*Work to complete*. Retype every record exactly as it appears.

[[ The data, beginning ]]

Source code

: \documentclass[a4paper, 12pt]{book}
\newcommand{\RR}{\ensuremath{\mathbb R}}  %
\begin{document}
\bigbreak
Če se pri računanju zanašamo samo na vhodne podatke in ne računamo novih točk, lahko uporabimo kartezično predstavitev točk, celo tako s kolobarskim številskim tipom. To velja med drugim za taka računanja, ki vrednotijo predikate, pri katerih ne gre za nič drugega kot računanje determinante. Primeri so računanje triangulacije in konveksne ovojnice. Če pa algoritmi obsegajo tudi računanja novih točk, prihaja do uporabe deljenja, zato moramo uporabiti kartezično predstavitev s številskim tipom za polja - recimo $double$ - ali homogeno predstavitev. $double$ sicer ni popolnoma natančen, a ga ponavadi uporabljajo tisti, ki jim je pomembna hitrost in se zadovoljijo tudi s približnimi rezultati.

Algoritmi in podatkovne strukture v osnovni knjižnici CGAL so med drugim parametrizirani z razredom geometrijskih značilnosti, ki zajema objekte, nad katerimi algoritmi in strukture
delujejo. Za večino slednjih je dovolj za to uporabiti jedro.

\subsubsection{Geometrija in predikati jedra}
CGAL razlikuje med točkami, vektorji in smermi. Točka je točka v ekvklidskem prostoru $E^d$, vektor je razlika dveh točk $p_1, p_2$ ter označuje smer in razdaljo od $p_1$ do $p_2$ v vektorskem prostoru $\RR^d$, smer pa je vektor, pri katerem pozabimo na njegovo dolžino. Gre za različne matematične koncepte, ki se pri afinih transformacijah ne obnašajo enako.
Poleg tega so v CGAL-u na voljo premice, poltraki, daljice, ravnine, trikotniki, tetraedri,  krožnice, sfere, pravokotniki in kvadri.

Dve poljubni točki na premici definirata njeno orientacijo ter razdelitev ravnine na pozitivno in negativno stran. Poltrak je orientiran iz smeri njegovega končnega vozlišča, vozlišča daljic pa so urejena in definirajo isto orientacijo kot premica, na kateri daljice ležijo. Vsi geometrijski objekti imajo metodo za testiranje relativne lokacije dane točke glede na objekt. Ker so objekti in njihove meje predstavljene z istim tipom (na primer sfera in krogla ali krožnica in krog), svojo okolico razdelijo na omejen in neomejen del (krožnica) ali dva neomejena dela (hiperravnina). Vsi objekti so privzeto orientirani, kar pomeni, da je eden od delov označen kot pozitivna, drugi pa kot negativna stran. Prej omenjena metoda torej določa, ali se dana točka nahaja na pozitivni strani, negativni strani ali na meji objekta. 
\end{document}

[[ The data, end ]]

*Your response*.
Source code

: \documentclass[a4paper, 12pt]{book}
\newcommand{\RR}{\ensuremath{\mathbb R}}  %
\begin{document}
\bigbreak
Če se pri računanju zanašamo samo na vhodne podatke in ne računamo novih točk, lahko uporabimo kartezično predstavitev točk, celo tako s kolobarskim številskim tipom. To velja med drugim za taka računanja, ki vrednotijo predikate, pri katerih ne gre za nič drugega kot računanje determinante. Primeri so računanje triangulacije in konveksne ovojnice. Če pa algoritmi obsegajo tudi računanja novih točk, prihaja do uporabe deljenja, zato moramo uporabiti kartezično predstavitev s številskim tipom za polja - recimo $double$ - ali homogeno predstavitev. $double$ sicer ni popolnoma natančen, a ga ponavadi uporabljajo tisti, ki jim je pomembna hitrost in se zadovoljijo tudi s približnimi rezultati.

Algoritmi in podatkovne strukture v osnovni knjižnici CGAL so med drugim parametrizirani z razredom geometrijskih značilnosti, ki zajema objekte, nad katerimi algoritmi in strukture
delujejo. Za večino slednjih je dovolj za to uporabiti jedro.

\subsubsection{Geometrija in predikati jedra}
CGAL razlikuje med točkami, vektorji in smermi. Točka je točka v ekvklidskem prostoru $E^d$, vektor je razlika dveh točk $p_1, p_2$ ter označuje smer in razdaljo od $p_1$ do $p_2$ v vektorskem prostoru $\RR^d$, smer pa je vektor, pri katerem pozabimo na njegovo dolžino. Gre za različne matematične koncepte, ki se pri afinih transformacijah ne obnašajo enako.
Poleg tega so v CGAL-u na voljo premice, poltraki, daljice, ravnine, trikotniki, tetraedri,  krožnice, sfere, pravokotniki in kvadri.

Dve poljubni točki na premici definirata njeno orientacijo ter razdelitev ravnine na pozitivno in negativno stran. Poltrak je orientiran iz smeri njegovega končnega vozlišča, vozlišča daljic pa so urejena in definirajo isto orientacijo kot premica, na kateri daljice ležijo. Vsi geometrijski objekti imajo metodo za testiranje relativne lokacije dane točke glede na objekt. Ker so objekti in njihove meje predstavljene z istim tipom (na primer sfera in krogla ali krožnica in krog), svojo okolico razdelijo na omejen in neomejen del (krožnica) ali dva neomejena dela (hiperravnina). Vsi objekti so privzeto orientirani, kar pomeni, da je eden od delov označen kot pozitivna, drugi pa kot negativna stran. Prej omenjena metoda torej določa, ali se dana točka nahaja na pozitivni strani, negativni strani ali na meji objekta. 
\end{document}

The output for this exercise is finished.